Anyway, to the point of the article, why would banks and building societies now be reporting banked transactions to HMRC if there is no tax arising from them?
Mike
I very much doubt it
HMRC also say they can do it via notices of coding
I doubt that
Richard
HMRC seem to make an assumption that the interest you receive will be the same as the previous year and tax you accordingly. Thus for tiny amounts you are forced to now file a tax return if you don’t want to be over taxed. I assume George Osbourne has assumed most people won’ t notice / bother, thus HMRC gets in more tax than they should.
This will be retrospectively adjusted once data for the following year is received from banks. But you are always playing catch up on estimates.
I suspect insisting every deposit over 500GBP is reported to HMRC would result in so much reporting that HMRC would be flooded with useless information.
I suspect 1,000GBP would be better, or better still the bank could simply look at how much cash had been deposited in total over a 12 month period and then report on that annually if it exceeds 10,000GBP.
Note I said it had to be in a pre-approved account
In other words, that is where the behavioural issue is imposed and they are key
Matthew Taylor was on R4 Money Box Live earlier today,
http://www.bbc.co.uk/programmes/b08xbhgy
I didn’t realise who it was and only caught snippets but it did sound like excruciating neo-liberal drivel,
if this is the best Tories can do I’d prefer them to do nothing,
I have to say what I heard from him was both excruciating and just naive
He had bought the government line that an app will solve all tax abuse problems
Worse he said that this would put the self employed on a PAYE basis, which shows a shocking lack of understanding of real self employment
And the rest was a wall of blandness
Let us forget this idea of a cashless society. At the 3% level this covers most of our needs and cannot cause too much risk of tax abuse. Those traders who accept cash are unlikely to hoard it and will spend it back into the tax-attracting economy.
In our large towns and cities it is quite possible to manage cashless but here in Devon we regularly get power cuts caused by winter storms or summer lightning strikes – affecting cash machines, telephone and internet connections which brings everything to a stop. A float of about £100 can be very useful here.

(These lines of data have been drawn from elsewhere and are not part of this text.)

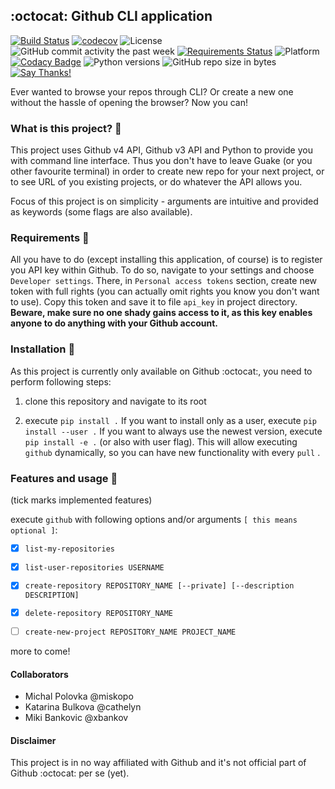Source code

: ## :octocat: Github CLI application
[![Build Status](https://travis-ci.org/miskopo/github_cli_app.svg?branch=master)](https://travis-ci.org/miskopo/github_cli_app)
[![codecov](https://codecov.io/gh/miskopo/github_cli_app/branch/master/graph/badge.svg)](https://codecov.io/gh/miskopo/github_cli_app)
![License](https://img.shields.io/github/license/miskopo/github_cli_app.svg)
![GitHub commit activity the past week](https://img.shields.io/github/commit-activity/w/miskopo/github_cli_app.svg)
[![Requirements Status](https://requires.io/github/miskopo/github_cli_app/requirements.svg?branch=master)](https://requires.io/github/miskopo/github_cli_app/requirements/?branch=master)
![Platform](https://img.shields.io/badge/platform-linux-%23FCC624.svg?logo=linux)
[![Codacy Badge](https://api.codacy.com/project/badge/Grade/e2df8b89fe57485b8a9b798af0578acc)](https://www.codacy.com/app/miskopo/github_cli_app?utm_source=github.com&amp;utm_medium=referral&amp;utm_content=miskopo/github_cli_app&amp;utm_campaign=Badge_Grade)
![Python versions](https://img.shields.io/badge/python-3.6|3.7-3776AB.svg?logo=python)
![GitHub repo size in bytes](https://img.shields.io/github/repo-size/miskopo/github_cli_app.svg)
[![Say Thanks!](https://img.shields.io/badge/Say%20Thanks-!-1EAEDB.svg)](https://saythanks.io/to/miskopo)

Ever wanted to browse your repos through CLI? Or create a new one without the hassle of opening the browser? Now you can!

### What is this project? :camel: 
This project uses Github v4 API, Github v3 API and Python to provide you with command line interface. Thus you don't have to leave Guake (or you other favourite terminal) in order to
create new repo for your next project, or to see URL of you existing projects, or do whatever the API allows you.

Focus of this project is on simplicity - arguments are intuitive and provided as keywords (some flags are also available).

### Requirements :rocket: 
All you have to do (except installing this application, of course) is to register you API key within Github. To do so, navigate to your settings and choose `Developer settings`.
There, in `Personal access tokens` section, create new token with full rights (you can actually omit rights you know you don't want to use). Copy this token and save it to file 
`api_key` in project directory. **Beware, make sure no one shady gains access to it, as this key enables anyone to do anything with your Github account.**


### Installation  :whale:
As this project is currently only available on Github :octocat:, you need to perform following steps:

1. clone this repository and navigate to its root

2. execute `pip install .`
If you want to install only as a user, execute `pip install --user .`
If you want to always use the newest version, execute `pip install -e .` (or also with user flag). This will allow executing `github` dynamically, so you can have new functionality with every `pull` .

### Features and usage :construction: 
(tick marks implemented features) 

execute `github` with following options and/or arguments `[ this means optional ]`:

- [x]  `list-my-repositories `
- [x]  `list-user-repositories USERNAME `
- [x]  `create-repository REPOSITORY_NAME [--private] [--description DESCRIPTION]`
- [x]  `delete-repository REPOSITORY_NAME `
- [ ]  `create-new-project REPOSITORY_NAME PROJECT_NAME`


more to come!

#### Collaborators
- Michal Polovka    @miskopo
- Katarina Bulkova  @cathelyn 
- Miki Bankovic     @xbankov

#### Disclaimer
This project is in no way affiliated with Github and it's not official part of Github :octocat: per se (yet).
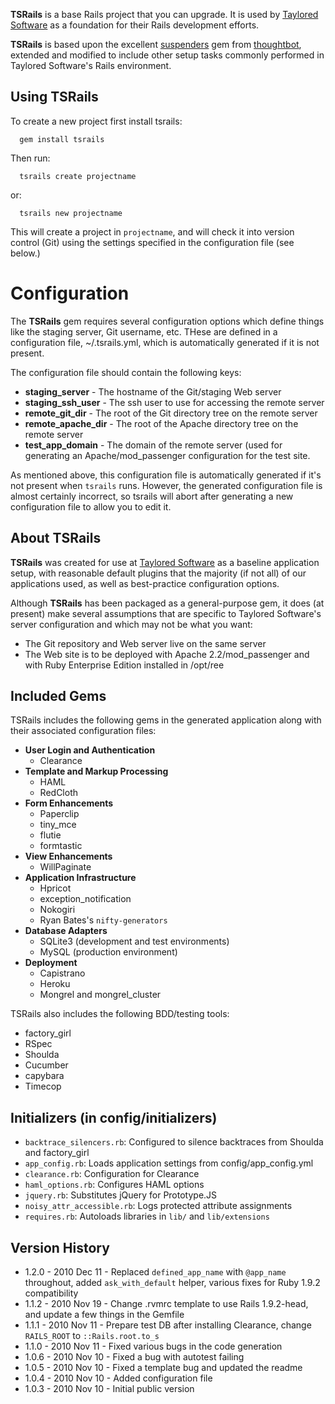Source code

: **TSRails** is a base Rails project that you can upgrade. It is used by
[Taylored Software][] as a foundation for their Rails development
efforts.

**TSRails** is based upon the excellent [suspenders][] gem from
[thoughtbot][], extended and modified to include other setup tasks commonly
performed in Taylored Software's Rails environment.

Using TSRails
-------------

To create a new project first install tsrails:

      gem install tsrails

Then run:

      tsrails create projectname

or:

      tsrails new projectname

This will create a project in `projectname`, and will check it into version
control (Git) using the settings specified in the configuration file (see
below.)

Configuration
=============

The **TSRails** gem requires several configuration options which define things
like the staging server, Git username, etc. THese are defined in a
configuration file, ~/.tsrails.yml, which is automatically generated if it
is not present.

The configuration file should contain the following keys:

- **staging_server** - The hostname of the Git/staging Web server
- **staging_ssh_user** - The ssh user to use for accessing the remote server
- **remote_git_dir** - The root of the Git directory tree on the remote server
- **remote_apache_dir** - The root of the Apache directory tree on the remote
  server
- **test_app_domain** - The domain of the remote server (used for generating
  an Apache/mod_passenger configuration for the test site.

As mentioned above, this configuration file is automatically generated if it's
not present when `tsrails` runs. However, the generated configuration file is
almost certainly incorrect, so tsrails will abort after generating a new
configuration file to allow you to edit it.

About TSRails
-------------

**TSRails** was created for use at [Taylored Software][] as a baseline application
setup, with reasonable default plugins that the majority (if not all) of our
applications used, as well as best-practice configuration options.

Although **TSRails** has been packaged as a general-purpose gem, it does (at
present) make several assumptions that are specific to Taylored Software's
server configuration and which may not be what you want:

- The Git repository and Web server live on the same server
- The Web site is to be deployed with Apache 2.2/mod_passenger and
  with Ruby Enterprise Edition installed in /opt/ree

Included Gems
-------------

TSRails includes the following gems in the generated application along with
their associated configuration files:

- **User Login and Authentication**
	- Clearance
- **Template and Markup Processing**
	- HAML
	- RedCloth
- **Form Enhancements**
	- Paperclip
	- tiny_mce
	- flutie
	- formtastic
- **View Enhancements**
	- WillPaginate
- **Application Infrastructure**
	- Hpricot
	- exception_notification
	- Nokogiri
	- Ryan Bates's `nifty-generators`
- **Database Adapters**
	- SQLite3 (development and test environments)
	- MySQL (production environment)
- **Deployment**
	- Capistrano
	- Heroku
	- Mongrel and mongrel_cluster

TSRails also includes the following BDD/testing tools:

- factory_girl
- RSpec
- Shoulda
- Cucumber
- capybara
- Timecop

Initializers (in config/initializers)
-------------------------------------

- `backtrace_silencers.rb`: Configured to silence backtraces from Shoulda and
  factory_girl
- `app_config.rb`: Loads application settings from config/app_config.yml
- `clearance.rb`: Configuration for Clearance
- `haml_options.rb`: Configures HAML options
- `jquery.rb`: Substitutes jQuery for Prototype.JS
- `noisy_attr_accessible.rb`: Logs protected attribute assignments
- `requires.rb`: Autoloads libraries in `lib/` and `lib/extensions`

Version History
---------------
- 1.2.0 - 2010 Dec 11 - Replaced `defined_app_name` with `@app_name` throughout,
  added `ask_with_default` helper, various fixes for Ruby 1.9.2 compatibility
- 1.1.2 - 2010 Nov 19 - Change .rvmrc template to use Rails 1.9.2-head, and
  update a few things in the Gemfile
- 1.1.1 - 2010 Nov 11 - Prepare test DB after installing Clearance, change `RAILS_ROOT` to
  `::Rails.root.to_s`
- 1.1.0 - 2010 Nov 11 - Fixed various bugs in the code generation
- 1.0.6 - 2010 Nov 10 - Fixed a bug with autotest failing
- 1.0.5 - 2010 Nov 10 - Fixed a template bug and updated the readme
- 1.0.4 - 2010 Nov 10 - Added configuration file
- 1.0.3 - 2010 Nov 10 - Initial public version

[Taylored Software]: http://www.taylored-software.com/
[thoughtbot]: http://www.thoughtbot.com/
[suspenders]: https://github.com/thoughtbot/suspenders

A lost or stolen wallet or handbag also results in chaos.
Townies have no idea how often power cuts happen in the countryside
I’ve lived there
One thing I always use cash for is when giving a tip, regardless of whether the main purchase is by card or cash. It at least gives a chance of the tip going to the employee.
Me too
The first is that cash really is just three per cent of money in circulation in the UK and it has to revolve a great many times if its illicit use is going to be greater than illicit activity through bank accounts as a result.
You make the same mistake that a lot of people make in measuring impact: you only think in terms of volume of money. What you miss is that the 3% of money in circulation which is cash could allow a disproportionately large number of people to fiddle small amounts of tax here and there. The net result of that is a cultural assumption that the odd fiddle here or there is acceptable behaviour. Faced with a culture like that, the serious abusers can be assured that they will get away with dishonesty.
I make no such assumption
But equally my research shows people can bank and get away with it
James it’s a fair point but it also ignores the question of scale and top down vs bottom up. It’s the same as prioritising/policing benefit fraud/errors compared to large scale tax evasion/avoidance. We could solve all of the problems at the bottom and it would be a drop in the ocean compared to tackling the top. Plus there’s the old leading by example concept that seems to be frequently forgotten by our ‘betters’.
In terms of impact vs volume then the general impression of crooked bankers and business leaders in cahoots with politicos is surely far more damaging.